" Si vous ne pouvez pas vous occuper de vos enfants,
l'État s'en chargera. " La devise du régime de Ceausescu a envoyé des
milliers d'enfants dans des mouroirs. Marion était l'un d'eux.
1989. En pleine révolution roumaine, les télévisions du
monde entier révèlent la face la plus noire de l'univers concentrationnaire du
régime communiste de Nicolae Ceausescu. Un choc. Devant les caméras, des
enfants se balancent, hagards, derrière les barreaux de leurs lits crasseux.
Les plus malades sont aux portes de la mort.

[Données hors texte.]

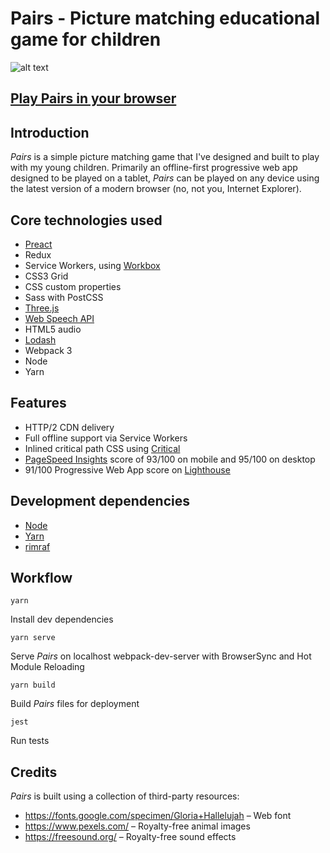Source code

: # **Pairs** - Picture matching educational game for children

![alt text](https://pairs.onge.co.uk/images/banner.jpg "Screenshot of Pairs")

## **[Play Pairs in your browser](https://pairs.onge.co.uk/)**

## Introduction

_Pairs_ is a simple picture matching game that I've designed and built to play with my young children. Primarily an offline-first progressive web app designed to be played on a tablet, _Pairs_ can be played on any device using the latest version of a modern browser (no, not you, Internet Explorer).

## Core technologies used

* [Preact](https://preactjs.com/)
* Redux
* Service Workers, using [Workbox](https://workboxjs.org/)
* CSS3 Grid
* CSS custom properties
* Sass with PostCSS
* [Three.js](https://threejs.org/)
* [Web Speech API](https://developer.mozilla.org/en-US/docs/Web/API/Web_Speech_API)
* HTML5 audio
* [Lodash](https://lodash.com/)
* Webpack 3
* Node
* Yarn

## Features

* HTTP/2 CDN delivery
* Full offline support via Service Workers
* Inlined critical path CSS using [Critical](https://www.npmjs.com/package/critical)
* [PageSpeed Insights](https://developers.google.com/speed/pagespeed/insights/) score of 93/100 on mobile and 95/100 on desktop
* 91/100 Progressive Web App score on [Lighthouse](https://developers.google.com/web/tools/lighthouse/)

## Development dependencies

* [Node](https://nodejs.org/en/)
* [Yarn](https://yarnpkg.com/lang/en/)
* [rimraf](https://www.npmjs.com/package/rimraf)

## Workflow

`yarn`

Install dev dependencies

`yarn serve`

Serve _Pairs_ on localhost webpack-dev-server with BrowserSync and Hot Module Reloading

`yarn build`

Build _Pairs_ files for deployment

`jest`

Run tests

## Credits

_Pairs_ is built using a collection of third-party resources:

* https://fonts.google.com/specimen/Gloria+Hallelujah &ndash; Web font
* https://www.pexels.com/ &ndash; Royalty-free animal images
* https://freesound.org/ &ndash; Royalty-free sound effects
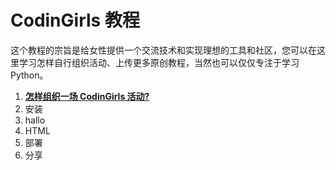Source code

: # CodinGirls 教程

这个教程的宗旨是给女性提供一个交流技术和实现理想的工具和社区，您可以在这里学习怎样自行组织活动、上传更多原创教程，当然也可以仅仅专注于学习Python。


1. **[怎样组织一场 CodinGirls 活动?](howto.md)** 
1. 安装
1. hallo
1. HTML
1. 部署
1. 分享

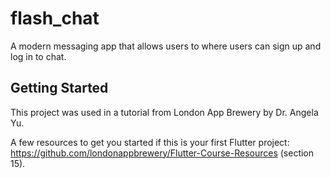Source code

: # flash_chat

A modern messaging app that allows users to where users can sign up and log in to chat. 

## Getting Started

This project was used in a tutorial from London App Brewery by Dr. Angela Yu.

A few resources to get you started if this is your first Flutter project:
https://github.com/londonappbrewery/Flutter-Course-Resources (section 15).

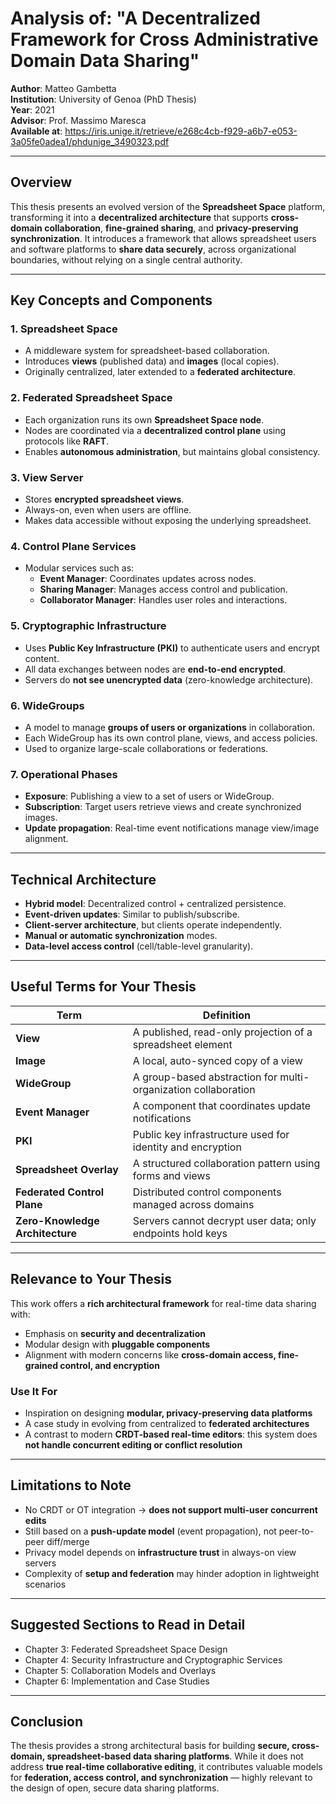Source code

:# Analysis of: "A Decentralized Framework for Cross Administrative Domain Data Sharing"

**Author**: Matteo Gambetta  
**Institution**: University of Genoa (PhD Thesis)  
**Year**: 2021  
**Advisor**: Prof. Massimo Maresca  
**Available at**: <https://iris.unige.it/retrieve/e268c4cb-f929-a6b7-e053-3a05fe0adea1/phdunige_3490323.pdf>

* * *

## Overview

This thesis presents an evolved version of the **Spreadsheet Space** platform, transforming it into a **decentralized architecture** that supports **cross-domain collaboration**, **fine-grained sharing**, and **privacy-preserving synchronization**. It introduces a framework that allows spreadsheet users and software platforms to **share data securely**, across organizational boundaries, without relying on a single central authority.

* * *

## Key Concepts and Components

### 1. **Spreadsheet Space**

- A middleware system for spreadsheet-based collaboration.
- Introduces **views** (published data) and **images** (local copies).
- Originally centralized, later extended to a **federated architecture**.

### 2. **Federated Spreadsheet Space**

- Each organization runs its own **Spreadsheet Space node**.
- Nodes are coordinated via a **decentralized control plane** using protocols like **RAFT**.
- Enables **autonomous administration**, but maintains global consistency.

### 3. **View Server**

- Stores **encrypted spreadsheet views**.
- Always-on, even when users are offline.
- Makes data accessible without exposing the underlying spreadsheet.

### 4. **Control Plane Services**

- Modular services such as:
  - **Event Manager**: Coordinates updates across nodes.
  - **Sharing Manager**: Manages access control and publication.
  - **Collaborator Manager**: Handles user roles and interactions.

### 5. **Cryptographic Infrastructure**

- Uses **Public Key Infrastructure (PKI)** to authenticate users and encrypt content.
- All data exchanges between nodes are **end-to-end encrypted**.
- Servers do **not see unencrypted data** (zero-knowledge architecture).

### 6. **WideGroups**

- A model to manage **groups of users or organizations** in collaboration.
- Each WideGroup has its own control plane, views, and access policies.
- Used to organize large-scale collaborations or federations.

### 7. **Operational Phases**

- **Exposure**: Publishing a view to a set of users or WideGroup.
- **Subscription**: Target users retrieve views and create synchronized images.
- **Update propagation**: Real-time event notifications manage view/image alignment.

* * *

## Technical Architecture

- **Hybrid model**: Decentralized control + centralized persistence.
- **Event-driven updates**: Similar to publish/subscribe.
- **Client-server architecture**, but clients operate independently.
- **Manual or automatic synchronization** modes.
- **Data-level access control** (cell/table-level granularity).

* * *

## Useful Terms for Your Thesis

| Term | Definition |
| --- | --- |
| **View** | A published, read-only projection of a spreadsheet element |
| **Image** | A local, auto-synced copy of a view |
| **WideGroup** | A group-based abstraction for multi-organization collaboration |
| **Event Manager** | A component that coordinates update notifications |
| **PKI** | Public key infrastructure used for identity and encryption |
| **Spreadsheet Overlay** | A structured collaboration pattern using forms and views |
| **Federated Control Plane** | Distributed control components managed across domains |
| **Zero-Knowledge Architecture** | Servers cannot decrypt user data; only endpoints hold keys |

* * *

## Relevance to Your Thesis

This work offers a **rich architectural framework** for real-time data sharing with:

- Emphasis on **security and decentralization**
- Modular design with **pluggable components**
- Alignment with modern concerns like **cross-domain access, fine-grained control, and encryption**

### Use It For

- Inspiration on designing **modular, privacy-preserving data platforms**
- A case study in evolving from centralized to **federated architectures**
- A contrast to modern **CRDT-based real-time editors**: this system does **not handle concurrent editing or conflict resolution**

* * *

## Limitations to Note

- No CRDT or OT integration → **does not support multi-user concurrent edits**
- Still based on a **push-update model** (event propagation), not peer-to-peer diff/merge
- Privacy model depends on **infrastructure trust** in always-on view servers
- Complexity of **setup and federation** may hinder adoption in lightweight scenarios

* * *

## Suggested Sections to Read in Detail

- Chapter 3: Federated Spreadsheet Space Design
- Chapter 4: Security Infrastructure and Cryptographic Services
- Chapter 5: Collaboration Models and Overlays
- Chapter 6: Implementation and Case Studies

* * *

## Conclusion

The thesis provides a strong architectural basis for building **secure, cross-domain, spreadsheet-based data sharing platforms**. While it does not address **true real-time collaborative editing**, it contributes valuable models for **federation, access control, and synchronization** — highly relevant to the design of open, secure data sharing platforms.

Marion est née de cette dictature. Abandonnée par sa mère
alors qu'elle n'a pas encore un an, elle est placée dans un orphelinat de
Ceausescu. Car le dictateur interdit l'avortement, réprime la contraception et
force les naissances. Son but : peupler son pays au forceps d'une politique
nataliste redoutable dont la formule " Si vous ne pouvez pas vous occuper
de vos enfants, l'État s'en chargera " en dit long sur ses intentions.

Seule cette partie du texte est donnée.